Analiza: Welcome to the Women of Color Rise podcast. I'm Analiza Quiroz Wolf, proud Filipino-American executive leadership coach and former CEO of a nonprofit and Captain in the U.S. Air Force. I'm also the author of The Myth of Success: A Woman of Color's Guide to Leadership. It's based on the lessons learned by many women of color leaders, including those on this podcast. We talk with successful CEOs and C-suite women leaders of color and learn about their leadership journeys. I'm on a mission to support having more diverse leaders at the table. If you're a woman or a woman of color who wants to sit at that table, you're in the right place. Now let's get into today's show.

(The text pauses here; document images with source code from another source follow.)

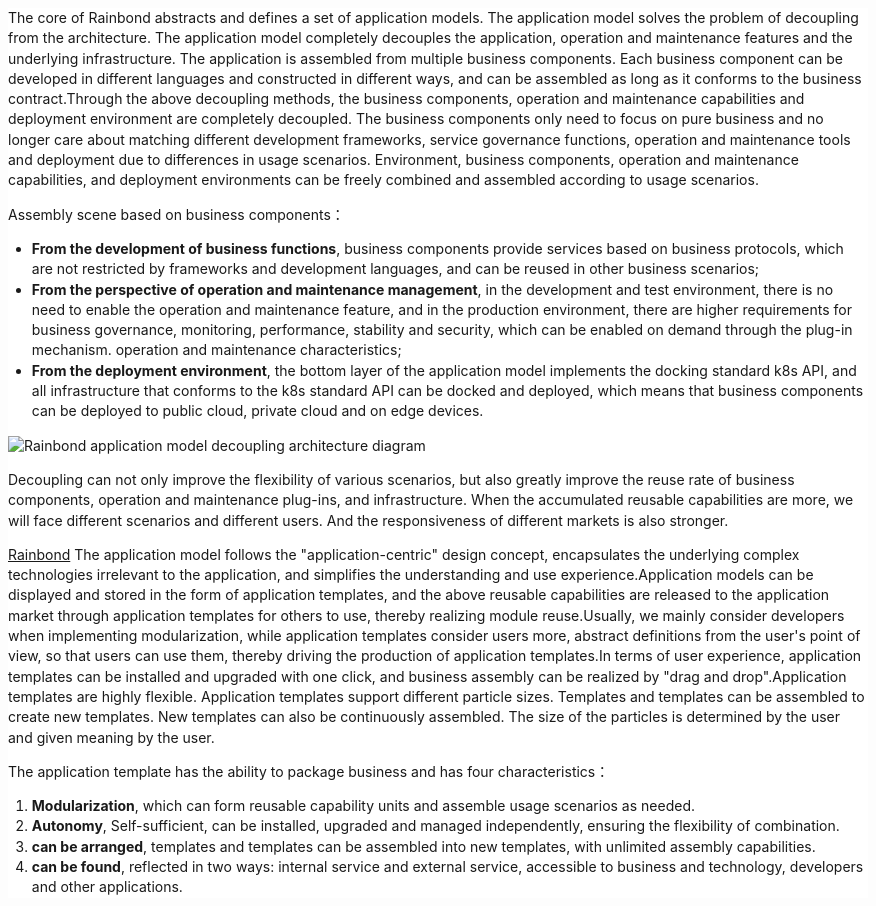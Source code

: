 The core of Rainbond abstracts and defines a set of application models. The application model solves the problem of decoupling from the architecture. The application model completely decouples the application, operation and maintenance features and the underlying infrastructure. The application is assembled from multiple business components. Each business component can be developed in different languages and constructed in different ways, and can be assembled as long as it conforms to the business contract.Through the above decoupling methods, the business components, operation and maintenance capabilities and deployment environment are completely decoupled. The business components only need to focus on pure business and no longer care about matching different development frameworks, service governance functions, operation and maintenance tools and deployment due to differences in usage scenarios. Environment, business components, operation and maintenance capabilities, and deployment environments can be freely combined and assembled according to usage scenarios.

Assembly scene based on business components：

- **From the development of business functions**, business components provide services based on business protocols, which are not restricted by frameworks and development languages, and can be reused in other business scenarios;
- **From the perspective of operation and maintenance management**, in the development and test environment, there is no need to enable the operation and maintenance feature, and in the production environment, there are higher requirements for business governance, monitoring, performance, stability and security, which can be enabled on demand through the plug-in mechanism. operation and maintenance characteristics;
- **From the deployment environment**, the bottom layer of the application model implements the docking standard k8s API, and all infrastructure that conforms to the k8s standard API can be docked and deployed, which means that business components can be deployed to public cloud, private cloud and on edge devices.

![Rainbond application model decoupling architecture diagram](https://grstatic.oss-cn-shanghai.aliyuncs.com/case/2022/01/17/16423962815678.jpg)

Decoupling can not only improve the flexibility of various scenarios, but also greatly improve the reuse rate of business components, operation and maintenance plug-ins, and infrastructure. When the accumulated reusable capabilities are more, we will face different scenarios and different users. And the responsiveness of different markets is also stronger.

[Rainbond](https://www.rainbond.com/?channel=aliyun) The application model follows the "application-centric" design concept, encapsulates the underlying complex technologies irrelevant to the application, and simplifies the understanding and use experience.Application models can be displayed and stored in the form of application templates, and the above reusable capabilities are released to the application market through application templates for others to use, thereby realizing module reuse.Usually, we mainly consider developers when implementing modularization, while application templates consider users more, abstract definitions from the user's point of view, so that users can use them, thereby driving the production of application templates.In terms of user experience, application templates can be installed and upgraded with one click, and business assembly can be realized by "drag and drop".Application templates are highly flexible. Application templates support different particle sizes. Templates and templates can be assembled to create new templates. New templates can also be continuously assembled. The size of the particles is determined by the user and given meaning by the user.

The application template has the ability to package business and has four characteristics：

1. **Modularization**, which can form reusable capability units and assemble usage scenarios as needed.
2. **Autonomy**, Self-sufficient, can be installed, upgraded and managed independently, ensuring the flexibility of combination.
3. **can be arranged**, templates and templates can be assembled into new templates, with unlimited assembly capabilities.
4. **can be found**, reflected in two ways: internal service and external service, accessible to business and technology, developers and other applications.
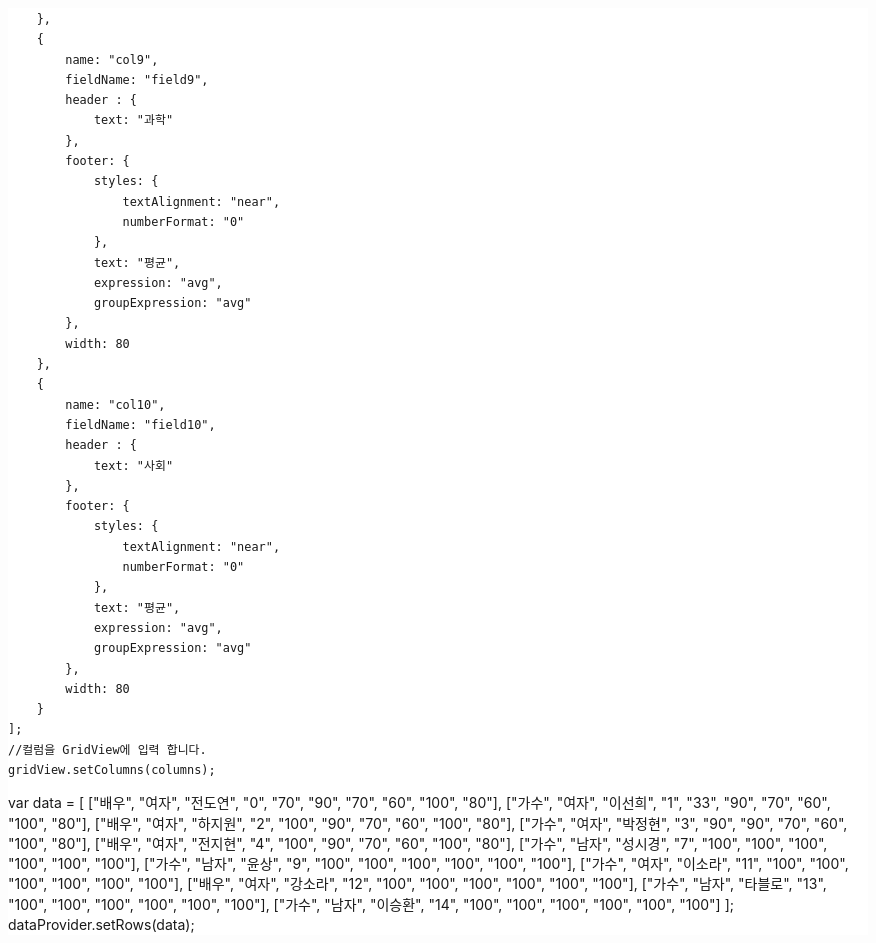         },
        {
            name: "col9",
            fieldName: "field9",
            header : {
                text: "과학"
            },
            footer: {
            	styles: {
            	    textAlignment: "near",
            	    numberFormat: "0"
            	},
            	text: "평균",
            	expression: "avg",
            	groupExpression: "avg"
            },
            width: 80
        },
        {
            name: "col10",
            fieldName: "field10",
            header : {
                text: "사회"
            },
            footer: {
            	styles: {
            	    textAlignment: "near",
            	    numberFormat: "0"
            	},
            	text: "평균",
            	expression: "avg",
            	groupExpression: "avg"
            },
            width: 80
        }
    ];
    //컬럼을 GridView에 입력 합니다.
    gridView.setColumns(columns);

   var data = [
       ["배우", "여자", "전도연", "0", "70", "90", "70", "60", "100", "80"],
       ["가수", "여자", "이선희", "1", "33", "90", "70", "60", "100", "80"],
       ["배우", "여자", "하지원", "2", "100", "90", "70", "60", "100", "80"],
       ["가수", "여자", "박정현", "3", "90", "90", "70", "60", "100", "80"],
       ["배우", "여자", "전지현", "4", "100", "90", "70", "60", "100", "80"],
       ["가수", "남자", "성시경", "7", "100", "100", "100", "100", "100", "100"],
       ["가수", "남자", "윤상", "9", "100", "100", "100", "100", "100", "100"],
       ["가수", "여자", "이소라", "11", "100", "100", "100", "100", "100", "100"],
       ["배우", "여자", "강소라", "12", "100", "100", "100", "100", "100", "100"],
       ["가수", "남자", "타블로", "13", "100", "100", "100", "100", "100", "100"],
       ["가수", "남자", "이승환", "14", "100", "100", "100", "100", "100", "100"]
     ];
    dataProvider.setRows(data);
    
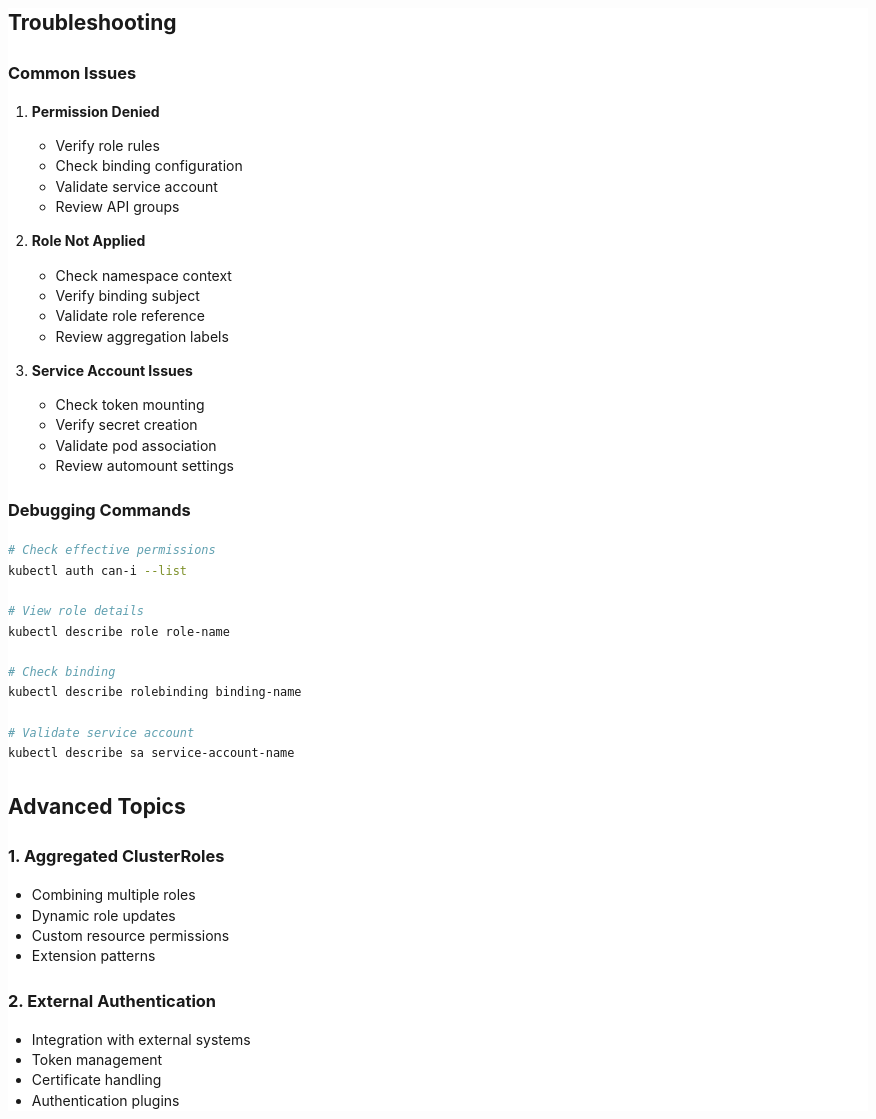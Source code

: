 ## Troubleshooting

### Common Issues

1. **Permission Denied**
   - Verify role rules
   - Check binding configuration
   - Validate service account
   - Review API groups

2. **Role Not Applied**
   - Check namespace context
   - Verify binding subject
   - Validate role reference
   - Review aggregation labels

3. **Service Account Issues**
   - Check token mounting
   - Verify secret creation
   - Validate pod association
   - Review automount settings

### Debugging Commands
```bash
# Check effective permissions
kubectl auth can-i --list

# View role details
kubectl describe role role-name

# Check binding
kubectl describe rolebinding binding-name

# Validate service account
kubectl describe sa service-account-name
```

## Advanced Topics

### 1. Aggregated ClusterRoles
- Combining multiple roles
- Dynamic role updates
- Custom resource permissions
- Extension patterns

### 2. External Authentication
- Integration with external systems
- Token management
- Certificate handling
- Authentication plugins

I am so happy to be here with Christie Wong Barrett, she and I were graduates of the stakeholder impact Foundation, where we went through corporate board training. And it's a thrilling feeling to have Chrissy here. She serves as an independent board director for DMI companies. She's also a lecturer at the University of Michigan Business School, co director of amplify D, which incubates startups with minority and women founders. Before this,Christie was the CEO and owner of MacArthur. It's a world class manufacturer of innovative labels and functional components, and it was actually acquired by EWT labels and packaging. Christiewas also appointed to the White House Advanced Manufacturing Partnership, and she has had a huge career, including consulting roles at McKinsey and also engineering roles at Raytheon. In addition to so many other roles, Christie, I'm so excited about this conversation. Thank you for being here.

Christie: Thanks for inviting me. Analiza, I'm really looking forward to our chat today.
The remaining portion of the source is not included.